Karleen Chinen
Commentary
Hawai‘i is mourning the passing of a man who lived aloha all his life, the type of person our society produces too few of these days. I’m writing, of course, about retired U.S. Sen. Daniel Kahikina Akaka, who passed away on April 6 at the age of 93.
We may not fully grasp our loss at this moment. Maybe it will hit home this summer when the gloves come off of our politicians as they elbow their way on to the general election ballot. If ever there was a person who chose to do it another way — a kinder, more civil way — it was Sen. Akaka. And maybe that’s why the loss feels more profound. Sen. Akaka showed us another way . . . the wise, old Hawaiian man way in how he lived his life.
Closer to home . . . I hope the AJA community never forgets that among Sen. Akaka’s many accomplishments is one for which we should always be grateful.
On June 21, 2000, President Bill Clinton presented Medals of Honor to 22 Asian American soldiers who had served in World War II in a White House ceremony. Twenty of them were Japanese Americans who had served in the 100th Infantry Battalion/442nd Regimental Combat Team. Mind you, this was 55 years after the end of World War II.
How did the number of World War II AJA Medal of Honor recipients jump, virtually overnight, from one to 21?
It was because of Sen. Akaka.
In the mid-1990s, Sen. Akaka introduced legislation instructing the U.S. Department of Defense to review the citations of all of the Asian American and Pacific Islander soldiers who had received the Distinguished Service Cross in World Wat II, regardless of whether they were still alive, had been killed in action or had passed on in the years after the war. Why did he do this?
Because he believed that justice must be served. He had long suspected that the racial hysteria of World War II had resulted in Sadao Munemori being the only Japanese American awarded the Medal of Honor — and posthumously, at that. How could the 100th/442nd have been recognized as the most decorated unit for its size and length of service in U.S. military history and have only one Medal of Honor recipient? How could the units have been awarded over 18,000 individual decorations for valor, including 52 Distinguished Service Crosses, and yet have been awarded only one Medal of Honor? To Sen. Akaka, that made no sense at all.
And so he set out to right a wrong, no matter that it was 50 years after the fact. It took nearly five years for the Pentagon to review all of those DSC citations. Some of the men who were eventually awarded the Medal of Honor passed away in the meantime, so the award was presented to a family member on that June day in 2000. As bittersweet as it was for those families, the pride they felt as they accepted the Medal of Honor — our nation’s highest award for valor in action — on behalf of their loved one was unmistakable.

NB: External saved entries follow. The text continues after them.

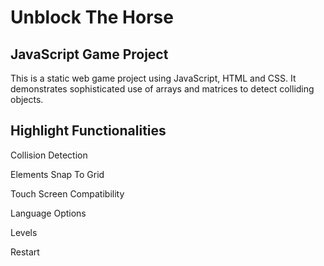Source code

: # Unblock The Horse
## JavaScript Game Project

This is a static web game project using JavaScript, HTML and CSS. It demonstrates sophisticated use of arrays and matrices to detect colliding objects. 

## Highlight Functionalities

Collision Detection

Elements Snap To Grid

Touch Screen Compatibility

Language Options

Levels

Restart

Those veterans were: Barney F. Hajiro, Mikio Hasemoto, Joe Hayashi, Shizuya Hayashi, Daniel K. Inouye, Yeiki Kobashigawa, Robert T. Kuroda, Kaoru Moto, Kiyoshi Muranaga, Masato Nakae, Shinyei Nakamine, William K. Nakamura, Joe M. Nishimoto, and Allan M. Ohata, James K. Okubo, Yukio Okutsu, Frank H. Ono, Kazuo Otani, George T. Sakato and Ted T. Tanouye.
As a result of the senator’s efforts, the Military Intelligence Service was awarded its only Presidential Unit Citation in the year 2000.
But Sen. Akaka’s commitment wasn’t only to the AJA veterans. It was to all of the men and women who served our country in uniform.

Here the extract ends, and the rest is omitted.